Os sindicatos rejeitam o adiamento da entrada em vigor da semana de 35 horas no Estado e ameaçam com uma greve no dia 29 de Janeiro. O anunciou foi feito nesta segunda-feira pela Federação Nacional dos Sindicatos dos Trabalhadores em Funções Públicas (FNSTFPS).

"O que está aprovado na federação é uma greve nacional da administração central para o dia 29 de Janeiro, caso as propostas das 35 horas não sejam aprovadas no dia 15 [de Janeiro] e se o PS não retirar a sua proposta que prevê a entrada em vigor [das 35 horas] em Julho", disse à Lusa Ana Avoila, a coordenadora da FNSTFPS, afecta à CGTP.

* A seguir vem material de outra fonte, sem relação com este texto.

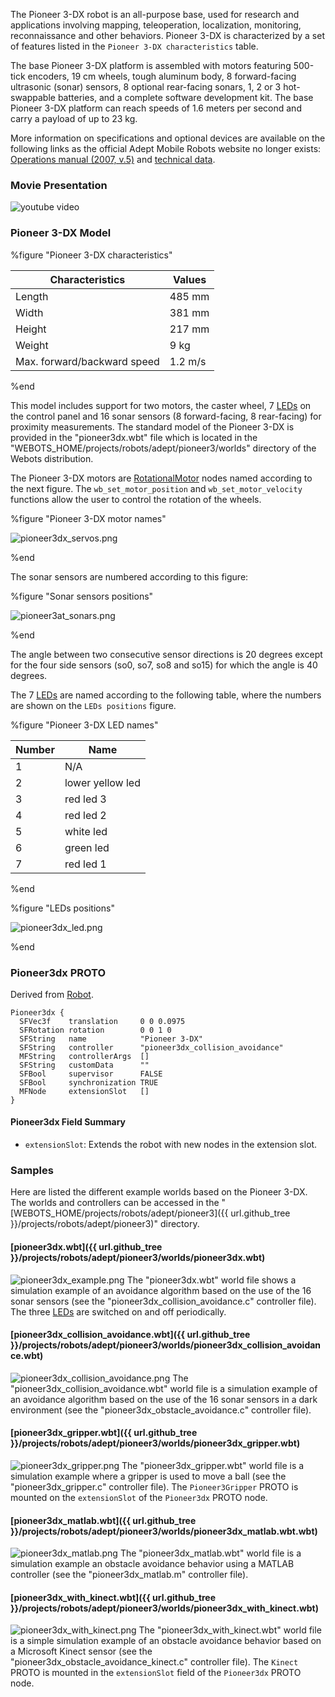 The Pioneer 3-DX robot is an all-purpose base, used for research and applications involving mapping, teleoperation, localization, monitoring, reconnaissance and other behaviors.
Pioneer 3-DX is characterized by a set of features listed in the `Pioneer 3-DX characteristics` table.

The base Pioneer 3-DX platform is assembled with motors featuring 500-tick encoders, 19 cm wheels, tough aluminum body, 8 forward-facing ultrasonic (sonar) sensors, 8 optional rear-facing sonars, 1, 2 or 3 hot-swappable batteries, and a complete software development kit.
The base Pioneer 3-DX platform can reach speeds of 1.6 meters per second and carry a payload of up to 23 kg.

More information on specifications and optional devices are available on the following links as the official Adept Mobile Robots website no longer exists: [Operations manual (2007, v.5)](http://vigir.missouri.edu/~gdesouza/Research/MobileRobotics/Software/P3OpMan5.pdf) and [technical data](https://www.generationrobots.com/media/Pioneer3DX-P3DX-RevA.pdf).

### Movie Presentation

![youtube video](https://www.youtube.com/watch?v=x52vlsr8Ic0)

### Pioneer 3-DX Model

%figure "Pioneer 3-DX characteristics"

| Characteristics             | Values       |
| --------------------------- | ------------ |
| Length                      | 485 mm       |
| Width                       | 381 mm       |
| Height                      | 217 mm       |
| Weight                      | 9 kg         |
| Max. forward/backward speed | 1.2 m/s      |

%end

This model includes support for two motors, the caster wheel, 7 [LEDs](https://cyberbotics.com/doc/reference/led) on the control panel and 16 sonar sensors (8 forward-facing, 8 rear-facing) for proximity measurements.
The standard model of the Pioneer 3-DX is provided in the "pioneer3dx.wbt" file which is located in the "WEBOTS\_HOME/projects/robots/adept/pioneer3/worlds" directory of the Webots distribution.

The Pioneer 3-DX motors are [RotationalMotor](https://cyberbotics.com/doc/reference/rotationalmotor) nodes named according to the next figure.
The `wb_set_motor_position` and `wb_set_motor_velocity` functions allow the user to control the rotation of the wheels.

%figure "Pioneer 3-DX motor names"

![pioneer3dx_servos.png](images/pioneer-3dx/servos.png)

%end

The sonar sensors are numbered according to this figure:

%figure "Sonar sensors positions"

![pioneer3at_sonars.png](images/pioneer-3dx/sonars.png)

%end

The angle between two consecutive sensor directions is 20 degrees except for the four side sensors (so0, so7, so8 and so15) for which the angle is 40 degrees.

The 7 [LEDs](https://cyberbotics.com/doc/reference/led) are named according to the following table, where the numbers are shown on the `LEDs positions` figure.

%figure "Pioneer 3-DX LED names"

| Number | Name             |
| ------ | ---------------- |
| 1      | N/A              |
| 2      | lower yellow led |
| 3      | red led 3        |
| 4      | red led 2        |
| 5      | white led        |
| 6      | green led        |
| 7      | red led 1        |

%end

%figure "LEDs positions"

![pioneer3dx_led.png](images/pioneer-3dx/leds.png)

%end

### Pioneer3dx PROTO

Derived from [Robot](https://cyberbotics.com/doc/reference/robot).

```
Pioneer3dx {
  SFVec3f    translation     0 0 0.0975
  SFRotation rotation        0 0 1 0
  SFString   name            "Pioneer 3-DX"
  SFString   controller      "pioneer3dx_collision_avoidance"
  MFString   controllerArgs  []
  SFString   customData      ""
  SFBool     supervisor      FALSE
  SFBool     synchronization TRUE
  MFNode     extensionSlot   []
}
```

#### Pioneer3dx Field Summary

- `extensionSlot`: Extends the robot with new nodes in the extension slot.

### Samples

Here are listed the different example worlds based on the Pioneer 3-DX.
The worlds and controllers can be accessed in the "[WEBOTS\_HOME/projects/robots/adept/pioneer3]({{ url.github_tree }}/projects/robots/adept/pioneer3)" directory.

#### [pioneer3dx.wbt]({{ url.github_tree }}/projects/robots/adept/pioneer3/worlds/pioneer3dx.wbt)

![pioneer3dx_example.png](images/pioneer-3dx/pioneer3dx.wbt.thumbnail.jpg) The "pioneer3dx.wbt" world file shows a simulation example of an avoidance algorithm based on the use of the 16 sonar sensors (see the "pioneer3dx\_collision\_avoidance.c" controller file).
The three [LEDs](https://cyberbotics.com/doc/reference/led) are switched on and off periodically.

#### [pioneer3dx\_collision\_avoidance.wbt]({{ url.github_tree }}/projects/robots/adept/pioneer3/worlds/pioneer3dx\_collision\_avoidance.wbt)

![pioneer3dx_collision_avoidance.png](images/pioneer-3dx/pioneer3dx_collision_avoidance.wbt.thumbnail.jpg) The "pioneer3dx\_collision\_avoidance.wbt" world file is a simulation example of an avoidance algorithm based on the use of the 16 sonar sensors in a dark environment (see the "pioneer3dx\_obstacle\_avoidance.c" controller file).

#### [pioneer3dx\_gripper.wbt]({{ url.github_tree }}/projects/robots/adept/pioneer3/worlds/pioneer3dx\_gripper.wbt)

![pioneer3dx_gripper.png](images/pioneer-3dx/pioneer3dx_gripper.wbt.thumbnail.jpg) The "pioneer3dx_gripper.wbt" world file is a simulation example where a gripper is used to move a ball (see the "pioneer3dx\_gripper.c" controller file).
The `Pioneer3Gripper` PROTO is mounted on the `extensionSlot` of the `Pioneer3dx` PROTO node.

#### [pioneer3dx\_matlab.wbt]({{ url.github_tree }}/projects/robots/adept/pioneer3/worlds/pioneer3dx\_matlab.wbt.wbt)

![pioneer3dx_matlab.png](images/pioneer-3dx/pioneer3dx_matlab.wbt.thumbnail.jpg) The "pioneer3dx_matlab.wbt" world file is a simulation example an obstacle avoidance behavior using a MATLAB controller (see the "pioneer3dx\_matlab.m" controller file).

#### [pioneer3dx\_with\_kinect.wbt]({{ url.github_tree }}/projects/robots/adept/pioneer3/worlds/pioneer3dx\_with\_kinect.wbt)

![pioneer3dx_with_kinect.png](images/pioneer-3dx/pioneer3dx_with_kinect.wbt.thumbnail.jpg) The "pioneer3dx\_with\_kinect.wbt" world file is a simple simulation example of an obstacle avoidance behavior based on a Microsoft Kinect sensor (see the "pioneer3dx\_obstacle\_avoidance\_kinect.c" controller file).
The `Kinect` PROTO is mounted in the `extensionSlot` field of the `Pioneer3dx` PROTO node.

Algumas horas mais tarde, foi a vez de a Federação dos Sindicatos da Administração Pública (Fesap, UGT) admitir juntar-se à greve da CGTP, caso o Governo não assuma o compromisso de repor de imediato as 35 horas semanais na administração pública.

"Se na reunião de quarta-feira [com a secretária de Estado da Administração Pública] o Governo não assumir um compromisso de repor o mais cedo possível o horário de trabalho de 35 horas, o fim da requalificação e a correcção dos salários mais baixos, equacionamos juntar-nos à greve de dia 29 anunciada pela Federação Nacional dos Sindicatos dos Trabalhadores em Funções Públicas", disse à Lusa o dirigente da Fesap, José Abraão.

O sindicalista salientou a importância da unidade na acção, "por se tratar de questões muito importantes para os trabalhadores da administração pública".